Quarto Savona 15 è la sigla radio della Fiat Croma blindata della Questura di Palermo a bordo della quale viaggiavano l’Assistente Antonio Montinaro, l’Agente Vito Schifani, l’Agente Rocco Dicillo. Il numero 100.287 è quello impresso sul contachilometri dell’autovettura al momento dell’esplosione, lanciata a trecento metri di distanza dalla detonazione di 500 chili di tritolo.
Questi numeri raccontano quanto accaduto meglio di qualunque parola perché danno il senso concreto di ciò che è stato. La Quarto Savona 15, nonostante le sue lamiere contorte e le sue ferite aperte, non ha mai interrotto il suo cammino e se i numeri sul contachilometri sono fermi a 100.287 è solo perché le ruote, sulle strade del cielo dove lei corre, non hanno bisogno di girare.
Queste poche frasi sulla teca blindata contenente i resti dell’auto che precedeva quella con il giudice Giovanni Falcone, rimasta accartocciata nell’esplosione di Capaci il 23 maggio 1992, esprimono più di tutte l’essenza della giornata di oggi e di ciò che significa per le forze armate e per gli italiani tutti. Grazie all’impegno dell’Associazione “ConDivisa-Sicurezza e Giustizia” del coordinat0re Sost.Comm. P.S. Gianni Alfano che ha reso possibile l’evento, la preziosa teca rimarrà davanti all’ingresso della Prefettura di Campobasso anche domani.
«A 30 anni di distanza per noi e per tante altre associazioni che hanno sposato il progetto – ha detto Alfano – è un forte segnale di legalità portato qui in Molise soprattutto per i giovani, studenti e allievi poliziotti o carabinieri. Come associazione ‘ConDivisa’ abbiamo proprio questa mission, ovvero portare fortemente nelle città il segnale di voglia di legalità. Non è un caso che siamo davanti al Palazzo del Governo e non a caso oggi sono presenti tutte le massime cariche delle Forze di Polizia».
Un significato simbolico che, tuttavia, vuol significare anche e soprattutto che la lotta alla mafia non si è mai interrotta. «Nel 1992 ero in Polizia già da qualche anno e devo ammettere che il periodo delle stragi faceva davvero paura, soprattutto nelle forze dell’ordine. L’importante, però, è affrontare questo pericolo malavitoso. Abbiamo visto nella nostra regione proprio ultimamente tanti interventi contro lo spaccio di droga e questo è proprio un segnale di presenza malavitosa che attraverso la droga alimenta le casse delle mafie.

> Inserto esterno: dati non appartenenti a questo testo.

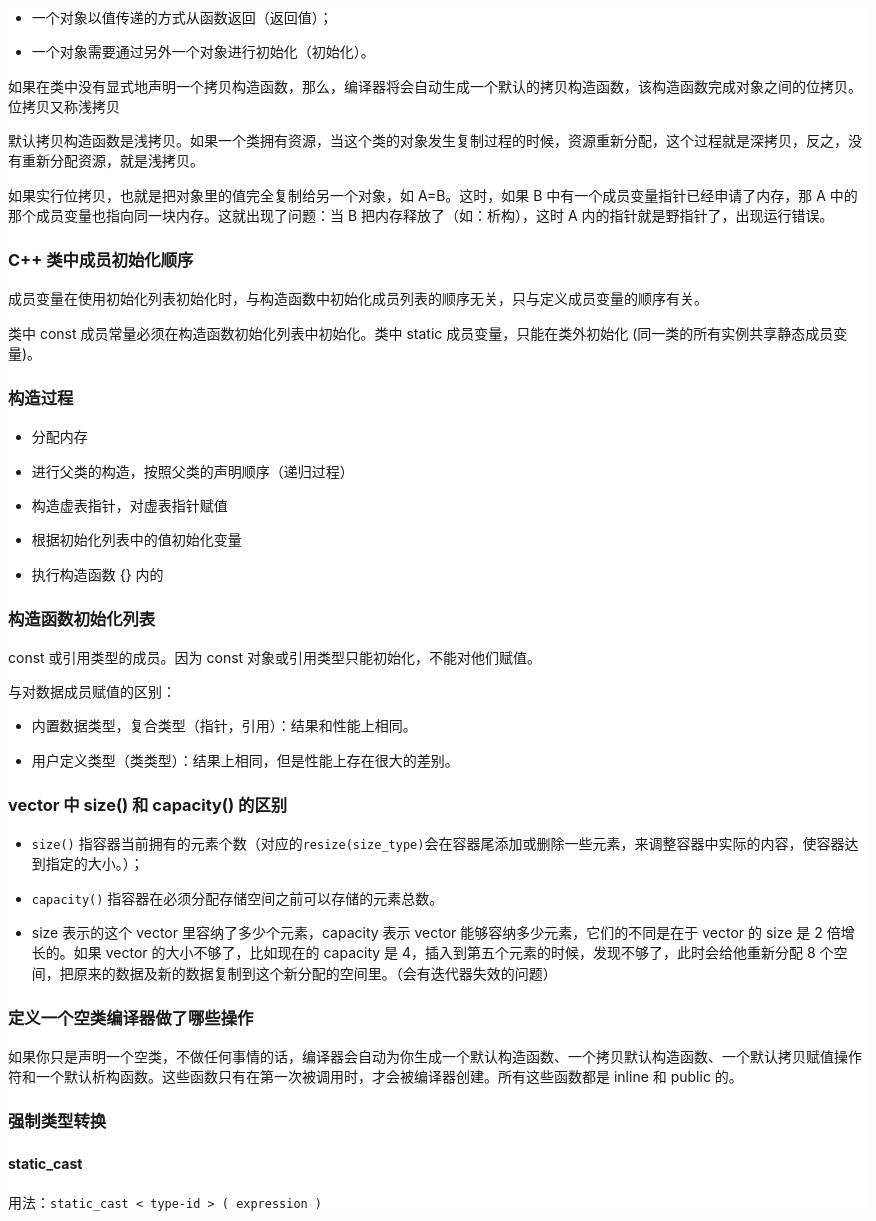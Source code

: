 - 一个对象以值传递的方式从函数返回（返回值）；

- 一个对象需要通过另外一个对象进行初始化（初始化）。

如果在类中没有显式地声明一个拷贝构造函数，那么，编译器将会自动生成一个默认的拷贝构造函数，该构造函数完成对象之间的位拷贝。位拷贝又称浅拷贝

默认拷贝构造函数是浅拷贝。如果一个类拥有资源，当这个类的对象发生复制过程的时候，资源重新分配，这个过程就是深拷贝，反之，没有重新分配资源，就是浅拷贝。

如果实行位拷贝，也就是把对象里的值完全复制给另一个对象，如 A=B。这时，如果 B 中有一个成员变量指针已经申请了内存，那 A 中的那个成员变量也指向同一块内存。这就出现了问题：当 B 把内存释放了（如：析构），这时 A 内的指针就是野指针了，出现运行错误。

### C++ 类中成员初始化顺序

成员变量在使用初始化列表初始化时，与构造函数中初始化成员列表的顺序无关，只与定义成员变量的顺序有关。

类中 const 成员常量必须在构造函数初始化列表中初始化。类中 static 成员变量，只能在类外初始化 (同一类的所有实例共享静态成员变量)。

### 构造过程

- 分配内存

- 进行父类的构造，按照父类的声明顺序（递归过程）

- 构造虚表指针，对虚表指针赋值

- 根据初始化列表中的值初始化变量

- 执行构造函数 {} 内的

### 构造函数初始化列表

const 或引用类型的成员。因为 const 对象或引用类型只能初始化，不能对他们赋值。

与对数据成员赋值的区别：

- 内置数据类型，复合类型（指针，引用）：结果和性能上相同。

- 用户定义类型（类类型）：结果上相同，但是性能上存在很大的差别。

### vector 中 size() 和 capacity() 的区别

- `size()` 指容器当前拥有的元素个数（对应的`resize(size_type)`会在容器尾添加或删除一些元素，来调整容器中实际的内容，使容器达到指定的大小。）；

- `capacity()` 指容器在必须分配存储空间之前可以存储的元素总数。

- size 表示的这个 vector 里容纳了多少个元素，capacity 表示 vector 能够容纳多少元素，它们的不同是在于 vector 的 size 是 2 倍增长的。如果 vector 的大小不够了，比如现在的 capacity 是 4，插入到第五个元素的时候，发现不够了，此时会给他重新分配 8 个空间，把原来的数据及新的数据复制到这个新分配的空间里。（会有迭代器失效的问题）

### 定义一个空类编译器做了哪些操作

如果你只是声明一个空类，不做任何事情的话，编译器会自动为你生成一个默认构造函数、一个拷贝默认构造函数、一个默认拷贝赋值操作符和一个默认析构函数。这些函数只有在第一次被调用时，才会被编译器创建。所有这些函数都是 inline 和 public 的。

### 强制类型转换

#### static_cast

用法：`static_cast < type-id > ( expression )`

Dobbiamo fare rete con associazioni, forze dell’ordine e soprattutto studenti e parlare di legalità e giustizia perché è da qui che parte la lotta contro il malaffare».
Presente alla cerimonia la vedova di Antonio Montinaro, Tina, già a Campobasso nell’aprile scorso, la quale ha voluto portare con la sua presenza un segnale forte di contrasto alla malavita che parte proprio da quel maledetto giorno in cui perse la vita suo marito. Tanti gli interventi che si sono succeduti, rivolti soprattutto alle scolaresche presenti, le quinte della Scuola Primaria “Don Milani” dell’Istituto Comprensivo “Igino Petrone” del capoluogo e della “F. Jovine”: hanno portato il loro contributo il sindaco Roberto Gravina, il Governatore Donato Toma, il Comandante Provinciale dell’Arma dei Carabinieri Luigi Dellegrazie, il Primo Dirigente della Polizia di Stato Maurizio Liberatori, il Comandante Provinciale della Guardia di Finanza di Campobasso Antonello Cefalo, insieme ad una delegazione di primi cittadini molisani e alle massime autorità civili della regione.